### [Exercise instructions]
Reproduce the records below in full and word for word, excluding pictures.

-- Opening Marker --

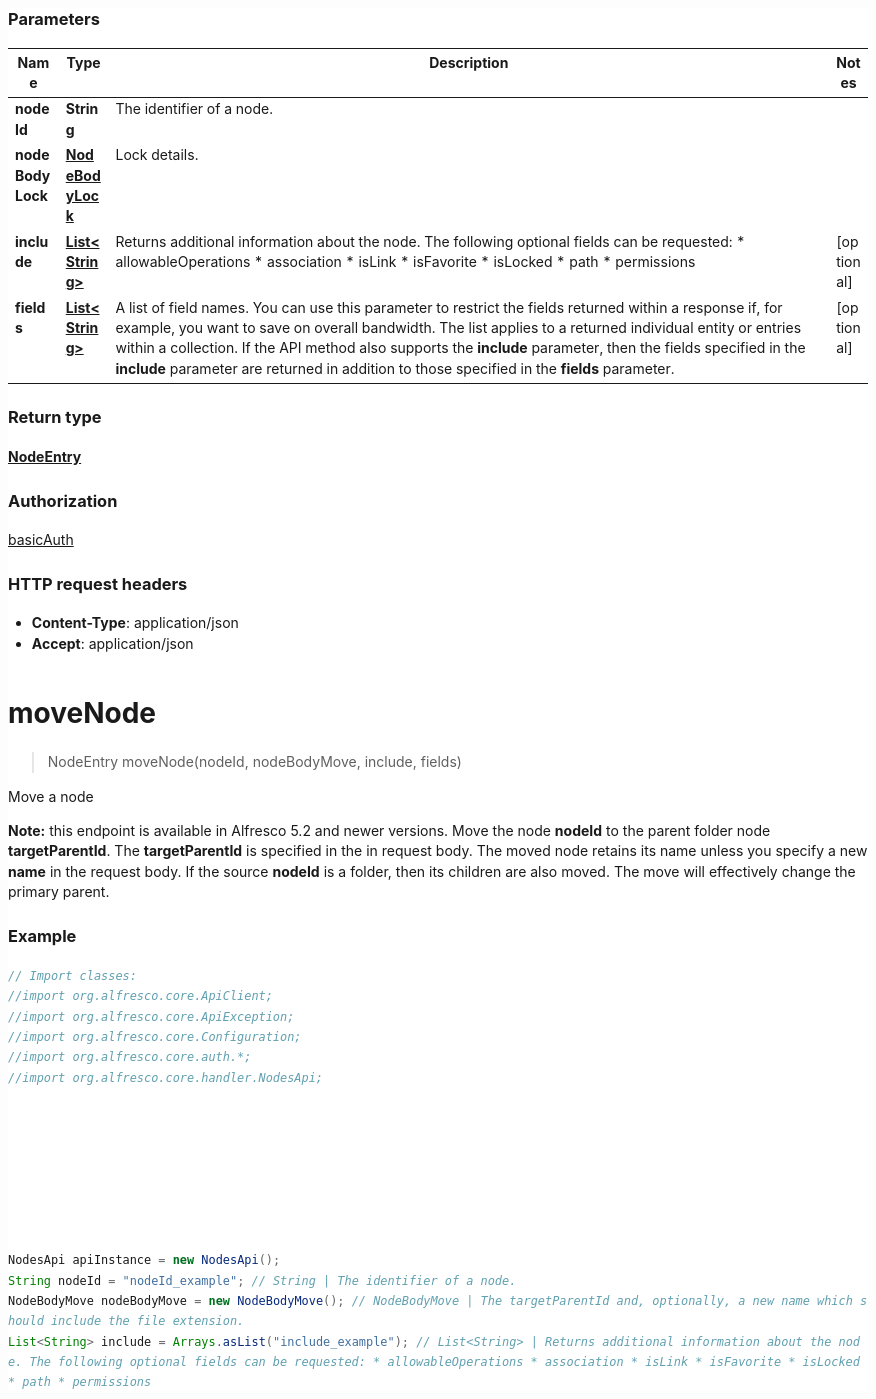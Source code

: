 ### Parameters

Name | Type | Description  | Notes
------------- | ------------- | ------------- | -------------
 **nodeId** | **String**| The identifier of a node. |
 **nodeBodyLock** | [**NodeBodyLock**](NodeBodyLock.md)| Lock details. |
 **include** | [**List&lt;String&gt;**](String.md)| Returns additional information about the node. The following optional fields can be requested: * allowableOperations * association * isLink * isFavorite * isLocked * path * permissions  | [optional]
 **fields** | [**List&lt;String&gt;**](String.md)| A list of field names.  You can use this parameter to restrict the fields returned within a response if, for example, you want to save on overall bandwidth.  The list applies to a returned individual entity or entries within a collection.  If the API method also supports the **include** parameter, then the fields specified in the **include** parameter are returned in addition to those specified in the **fields** parameter.  | [optional]

### Return type

[**NodeEntry**](NodeEntry.md)

### Authorization

[basicAuth](../README.md#basicAuth)

### HTTP request headers

 - **Content-Type**: application/json
 - **Accept**: application/json

<a name="moveNode"></a>
# **moveNode**
> NodeEntry moveNode(nodeId, nodeBodyMove, include, fields)

Move a node

**Note:** this endpoint is available in Alfresco 5.2 and newer versions.  Move the node **nodeId** to the parent folder node **targetParentId**.  The **targetParentId** is specified in the in request body.  The moved node retains its name unless you specify a new **name** in the request body.  If the source **nodeId** is a folder, then its children are also moved.  The move will effectively change the primary parent. 

### Example
```java
// Import classes:
//import org.alfresco.core.ApiClient;
//import org.alfresco.core.ApiException;
//import org.alfresco.core.Configuration;
//import org.alfresco.core.auth.*;
//import org.alfresco.core.handler.NodesApi;








NodesApi apiInstance = new NodesApi();
String nodeId = "nodeId_example"; // String | The identifier of a node.
NodeBodyMove nodeBodyMove = new NodeBodyMove(); // NodeBodyMove | The targetParentId and, optionally, a new name which should include the file extension.
List<String> include = Arrays.asList("include_example"); // List<String> | Returns additional information about the node. The following optional fields can be requested: * allowableOperations * association * isLink * isFavorite * isLocked * path * permissions 
```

-- Closing Marker --

### [Answer box]
Source code

: ### Parameters

Name | Type | Description  | Notes
------------- | ------------- | ------------- | -------------
 **nodeId** | **String**| The identifier of a node. |
 **nodeBodyLock** | [**NodeBodyLock**](NodeBodyLock.md)| Lock details. |
 **include** | [**List&lt;String&gt;**](String.md)| Returns additional information about the node. The following optional fields can be requested: * allowableOperations * association * isLink * isFavorite * isLocked * path * permissions  | [optional]
 **fields** | [**List&lt;String&gt;**](String.md)| A list of field names.  You can use this parameter to restrict the fields returned within a response if, for example, you want to save on overall bandwidth.  The list applies to a returned individual entity or entries within a collection.  If the API method also supports the **include** parameter, then the fields specified in the **include** parameter are returned in addition to those specified in the **fields** parameter.  | [optional]

### Return type

[**NodeEntry**](NodeEntry.md)

### Authorization

[basicAuth](../README.md#basicAuth)

### HTTP request headers

 - **Content-Type**: application/json
 - **Accept**: application/json

<a name="moveNode"></a>
# **moveNode**
> NodeEntry moveNode(nodeId, nodeBodyMove, include, fields)

Move a node

**Note:** this endpoint is available in Alfresco 5.2 and newer versions.  Move the node **nodeId** to the parent folder node **targetParentId**.  The **targetParentId** is specified in the in request body.  The moved node retains its name unless you specify a new **name** in the request body.  If the source **nodeId** is a folder, then its children are also moved.  The move will effectively change the primary parent. 

### Example
```java
// Import classes:
//import org.alfresco.core.ApiClient;
//import org.alfresco.core.ApiException;
//import org.alfresco.core.Configuration;
//import org.alfresco.core.auth.*;
//import org.alfresco.core.handler.NodesApi;








NodesApi apiInstance = new NodesApi();
String nodeId = "nodeId_example"; // String | The identifier of a node.
NodeBodyMove nodeBodyMove = new NodeBodyMove(); // NodeBodyMove | The targetParentId and, optionally, a new name which should include the file extension.
List<String> include = Arrays.asList("include_example"); // List<String> | Returns additional information about the node. The following optional fields can be requested: * allowableOperations * association * isLink * isFavorite * isLocked * path * permissions 
```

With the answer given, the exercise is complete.